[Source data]

....

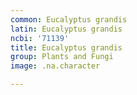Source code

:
 ```yaml
---
common: Eucalyptus grandis
latin: Eucalyptus grandis
ncbi: '71139'
title: Eucalyptus grandis
group: Plants and Fungi
image: .na.character

---
```

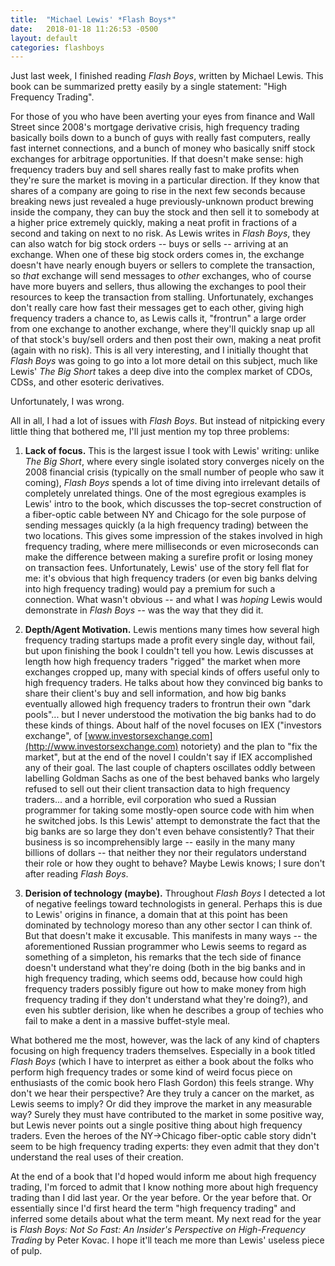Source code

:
 ```yaml
---
title:  "Michael Lewis' *Flash Boys*"
date:   2018-01-18 11:26:53 -0500
layout: default
categories: flashboys
---
```


Just last week, I finished reading *Flash Boys*, written by Michael Lewis. This book can be summarized pretty easily by a single statement: "High Frequency Trading".

For those of you who have been averting your eyes from finance and Wall Street since 2008's mortgage derivative crisis, high frequency trading basically boils down to a bunch of guys with really fast computers, really fast internet connections, and a bunch of money who basically sniff stock exchanges for arbitrage opportunities. If that doesn't make sense: high frequency traders buy and sell shares really fast to make profits when they're sure the market is moving in a particular direction. If they know that shares of a company are going to rise in the next few seconds because breaking news just revealed a huge previously-unknown product brewing inside the company, they can buy the stock and then sell it to somebody at a higher price extremely quickly, making a neat profit in fractions of a second and taking on next to no risk. As Lewis writes in *Flash Boys*, they can also watch for big stock orders -- buys or sells -- arriving at an exchange. When one of these big stock orders comes in, the exchange doesn't have nearly enough buyers or sellers to complete the transaction, so *that* exchange will send messages to *other* exchanges, who of course have more buyers and sellers, thus allowing the exchanges to pool their resources to keep the transaction from stalling. Unfortunately, exchanges don't really care how fast their messages get to each other, giving high frequency traders a chance to, as Lewis calls it, "frontrun" a large order from one exchange to another exchange, where they'll quickly snap up all of that stock's buy/sell orders and then post their own, making a neat profit (again with no risk). This is all very interesting, and I initially thought that *Flash Boys* was going to go into a lot more detail on this subject, much like Lewis' *The Big Short* takes a deep dive into the complex market of CDOs, CDSs, and other esoteric derivatives.

Unfortunately, I was wrong.

All in all, I had a lot of issues with *Flash Boys*. But instead of nitpicking every little thing that bothered me, I'll just mention my top three problems:

1) **Lack of focus.** This is the largest issue I took with Lewis' writing: unlike *The Big Short*, where every single isolated story converges nicely on the 2008 financial crisis (typically on the small number of people who saw it coming), *Flash Boys* spends a lot of time diving into irrelevant details of completely unrelated things. One of the most egregious examples is Lewis' intro to the book, which discusses the top-secret construction of a fiber-optic cable between NY and Chicago for the sole purpose of sending messages quickly (a la high frequency trading) between the two locations. This gives some impression of the stakes involved in high frequency trading, where mere milliseconds or even microseconds can make the difference between making a surefire profit or losing money on transaction fees. Unfortunately, Lewis' use of the story fell flat for me: it's obvious that high frequency traders (or even big banks delving into high frequency trading) would pay a premium for such a connection. What wasn't obvious -- and what I was *hoping* Lewis would demonstrate in *Flash Boys* -- was the way that they did it.

2) **Depth/Agent Motivation.** Lewis mentions many times how several high frequency trading startups made a profit every single day, without fail, but upon finishing the book I couldn't tell you how. Lewis discusses at length how high frequency traders "rigged" the market when more exchanges cropped up, many with special kinds of offers useful only to high frequency traders. He talks about how they convinced big banks to share their client's buy and sell information, and how big banks eventually allowed high frequency traders to frontrun their own "dark pools"... but I never understood the motivation the big banks had to do these kinds of things. About half of the novel focuses on IEX ("investors exchange", of [www.investorsexchange.com](http://www.investorsexchange.com) notoriety) and the plan to "fix the market", but at the end of the novel I couldn't say if IEX accomplished any of their goal. The last couple of chapters oscillates oddly between labelling Goldman Sachs as one of the best behaved banks who largely refused to sell out their client transaction data to high frequency traders... and a horrible, evil corporation who sued a Russian programmer for taking some mostly-open source code with him when he switched jobs. Is this Lewis' attempt to demonstrate the fact that the big banks are so large they don't even behave consistently? That their business is so incomprehensibly large -- easily in the many many billions of dollars -- that neither they nor their regulators understand their role or how they ought to behave? Maybe Lewis knows; I sure don't after reading *Flash Boys*.

3) **Derision of technology (maybe).** Throughout *Flash Boys* I detected a lot of negative feelings toward technologists in general. Perhaps this is due to Lewis' origins in finance, a domain that at this point has been dominated by technology moreso than any other sector I can think of. But that doesn't make it excusable. This manifests in many ways -- the aforementioned Russian programmer who Lewis seems to regard as something of a simpleton, his remarks that the tech side of finance doesn't understand what they're doing (both in the big banks and in high frequency trading, which seems odd, because how could high frequency traders possibly figure out how to make money from high frequency trading if they don't understand what they're doing?), and even his subtler derision, like when he describes a group of techies who fail to make a dent in a massive buffet-style meal.

What bothered me the most, however, was the lack of any kind of chapters focusing on high frequency traders themselves. Especially in a book titled *Flash Boys* (which I have to interpret as either a book about the folks who perform high frequency trades or some kind of weird focus piece on enthusiasts of the comic book hero Flash Gordon) this feels strange. Why don't we hear their perspective? Are they truly a cancer on the market, as Lewis seems to imply? Or did they improve the market in any measurable way? Surely they must have contributed to the market in some positive way, but Lewis never points out a single positive thing about high frequency traders. Even the heroes of the NY->Chicago fiber-optic cable story didn't seem to be high frequency trading experts: they even admit that they don't understand the real uses of their creation.

At the end of a book that I'd hoped would inform me about high frequency trading, I'm forced to admit that I know nothing more about high frequency trading than I did last year. Or the year before. Or the year before that. Or essentially since I'd first heard the term "high frequency trading" and inferred some details about what the term meant. My next read for the year is *Flash Boys: Not So Fast: An Insider's Perspective on High-Frequency Trading* by Peter Kovac. I hope it'll teach me more than Lewis' useless piece of pulp.

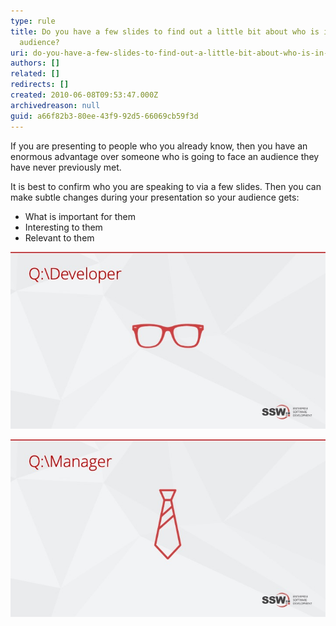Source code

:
 ```yaml
---
type: rule
title: Do you have a few slides to find out a little bit about who is in your
  audience?
uri: do-you-have-a-few-slides-to-find-out-a-little-bit-about-who-is-in-your-audience
authors: []
related: []
redirects: []
created: 2010-06-08T09:53:47.000Z
archivedreason: null
guid: a66f82b3-80ee-43f9-92d5-66069cb59f3d
---
```

If you are presenting to people who you already know, then you have an enormous advantage over someone who is going to face an audience they have never previously met.  

<!--endintro-->

It is best to confirm who you are speaking to via a few slides. Then you can make subtle changes during your presentation so your audience gets:

* What is important for them
* Interesting to them
* Relevant to them



![Figure: Ask "How many are developers here?"](developers.jpg)

![Figure: Ask "How many are managers here?"](managers.jpg)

....

Only a number belongs in the answer: the number of lines in the preceding data that hold "find".

2